After Nice rejected the drugs Avonex, Betaferon, Rebif and Copaxone as poor value for money in 2002, the drug companies discounted their products to between £5,800 and £8,000 ($9,600 and $13,326) on condition that the price could change again after as little as two years if results were 20 per cent more or less effective than claimed.
However, it took until 2005 before the 5,500 multiple sclerosis patients necessary to assess the drugs had been recruited, and the data was only finally released this week, more than two years after the first evaluation period ended in 2007.
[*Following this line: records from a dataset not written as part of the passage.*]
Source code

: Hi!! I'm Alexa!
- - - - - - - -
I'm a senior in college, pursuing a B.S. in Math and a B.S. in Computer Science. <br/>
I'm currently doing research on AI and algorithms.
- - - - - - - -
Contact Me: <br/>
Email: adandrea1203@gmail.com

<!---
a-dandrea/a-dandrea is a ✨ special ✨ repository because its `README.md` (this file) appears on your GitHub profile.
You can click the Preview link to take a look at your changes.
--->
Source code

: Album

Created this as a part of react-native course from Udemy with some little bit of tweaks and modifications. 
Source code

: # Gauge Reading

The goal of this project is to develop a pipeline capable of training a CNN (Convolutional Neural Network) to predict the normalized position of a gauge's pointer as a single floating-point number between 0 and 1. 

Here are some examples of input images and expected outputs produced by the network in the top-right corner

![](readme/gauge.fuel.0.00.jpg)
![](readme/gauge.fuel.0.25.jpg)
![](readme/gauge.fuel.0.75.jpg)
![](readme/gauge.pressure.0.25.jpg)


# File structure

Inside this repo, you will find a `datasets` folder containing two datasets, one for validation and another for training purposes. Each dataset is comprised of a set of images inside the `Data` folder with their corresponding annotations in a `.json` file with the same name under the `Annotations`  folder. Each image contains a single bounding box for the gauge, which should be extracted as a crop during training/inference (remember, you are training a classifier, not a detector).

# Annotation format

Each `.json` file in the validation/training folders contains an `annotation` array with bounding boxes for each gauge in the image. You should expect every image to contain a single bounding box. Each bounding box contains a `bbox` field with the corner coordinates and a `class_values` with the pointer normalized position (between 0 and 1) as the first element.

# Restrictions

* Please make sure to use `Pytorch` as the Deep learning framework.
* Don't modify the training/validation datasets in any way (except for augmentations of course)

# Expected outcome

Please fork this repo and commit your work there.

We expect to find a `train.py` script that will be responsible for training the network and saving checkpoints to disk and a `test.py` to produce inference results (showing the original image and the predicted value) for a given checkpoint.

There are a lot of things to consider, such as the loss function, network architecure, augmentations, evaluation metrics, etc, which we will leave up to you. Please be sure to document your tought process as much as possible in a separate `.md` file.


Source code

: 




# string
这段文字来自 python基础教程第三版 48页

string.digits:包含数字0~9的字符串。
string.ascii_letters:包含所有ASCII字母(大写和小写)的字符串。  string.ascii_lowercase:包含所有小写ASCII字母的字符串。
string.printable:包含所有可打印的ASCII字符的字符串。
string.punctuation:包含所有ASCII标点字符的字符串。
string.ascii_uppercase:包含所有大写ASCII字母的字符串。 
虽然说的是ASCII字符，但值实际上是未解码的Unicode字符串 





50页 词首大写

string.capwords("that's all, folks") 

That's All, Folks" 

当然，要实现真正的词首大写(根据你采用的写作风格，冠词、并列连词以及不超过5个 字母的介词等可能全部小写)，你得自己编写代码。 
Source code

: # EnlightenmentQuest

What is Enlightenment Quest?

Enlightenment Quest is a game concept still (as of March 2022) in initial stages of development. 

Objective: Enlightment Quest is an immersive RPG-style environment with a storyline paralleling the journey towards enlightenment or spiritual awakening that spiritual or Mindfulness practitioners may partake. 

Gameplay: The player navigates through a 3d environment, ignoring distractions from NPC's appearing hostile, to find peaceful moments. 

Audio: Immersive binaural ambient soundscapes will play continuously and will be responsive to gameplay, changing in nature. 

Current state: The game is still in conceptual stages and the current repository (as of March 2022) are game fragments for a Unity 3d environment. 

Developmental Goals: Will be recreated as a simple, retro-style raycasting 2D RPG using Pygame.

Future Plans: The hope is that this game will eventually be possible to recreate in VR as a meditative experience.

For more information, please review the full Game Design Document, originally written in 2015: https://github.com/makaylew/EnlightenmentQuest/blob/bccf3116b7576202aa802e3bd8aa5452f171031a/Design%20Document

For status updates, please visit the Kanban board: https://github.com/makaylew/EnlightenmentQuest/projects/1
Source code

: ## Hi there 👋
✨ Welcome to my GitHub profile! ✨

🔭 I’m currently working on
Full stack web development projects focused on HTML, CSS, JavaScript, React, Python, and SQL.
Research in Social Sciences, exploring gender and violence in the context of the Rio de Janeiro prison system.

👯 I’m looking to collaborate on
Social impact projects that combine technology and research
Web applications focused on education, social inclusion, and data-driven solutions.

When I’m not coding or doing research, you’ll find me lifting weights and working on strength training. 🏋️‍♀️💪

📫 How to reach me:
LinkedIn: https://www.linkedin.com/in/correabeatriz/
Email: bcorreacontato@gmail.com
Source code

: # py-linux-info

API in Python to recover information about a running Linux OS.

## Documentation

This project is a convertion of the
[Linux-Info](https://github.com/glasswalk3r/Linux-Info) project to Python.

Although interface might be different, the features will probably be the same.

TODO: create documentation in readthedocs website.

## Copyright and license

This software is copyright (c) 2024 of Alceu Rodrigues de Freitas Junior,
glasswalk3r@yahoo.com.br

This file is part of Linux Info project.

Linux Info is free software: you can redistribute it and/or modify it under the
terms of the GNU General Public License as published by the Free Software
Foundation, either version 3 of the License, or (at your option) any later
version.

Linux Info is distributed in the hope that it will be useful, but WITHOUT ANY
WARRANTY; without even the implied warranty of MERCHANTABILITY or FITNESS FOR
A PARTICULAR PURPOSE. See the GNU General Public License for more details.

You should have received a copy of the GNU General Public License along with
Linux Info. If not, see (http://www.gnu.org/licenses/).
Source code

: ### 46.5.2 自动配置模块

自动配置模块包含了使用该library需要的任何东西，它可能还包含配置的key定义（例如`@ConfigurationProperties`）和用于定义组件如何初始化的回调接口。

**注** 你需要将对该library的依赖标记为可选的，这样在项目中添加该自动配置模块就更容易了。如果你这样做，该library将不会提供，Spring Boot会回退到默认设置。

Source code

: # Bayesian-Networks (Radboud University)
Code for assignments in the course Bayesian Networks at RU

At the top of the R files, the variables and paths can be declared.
Echoing criticisms raised when the scheme was first launched, Dr Boggild said it was hard to assess the cost-effectiveness of multiple sclerosis drugs because of the difficulties in comparison with lack of treatment and because their effect can only be observed over long periods.
“There would have been easier diseases to study with this sort of study,” he said.
The Multiple Sclerosis Society, a patient group, criticised the “belated” publication of the data, called the scheme “ineffective” and highlighted that the ability to gain access to the drugs varied widely across the UK, and was among the lowest levels in Europe.
“This is a deeply frustrating situation,” said Simon Gillespie, chief executive.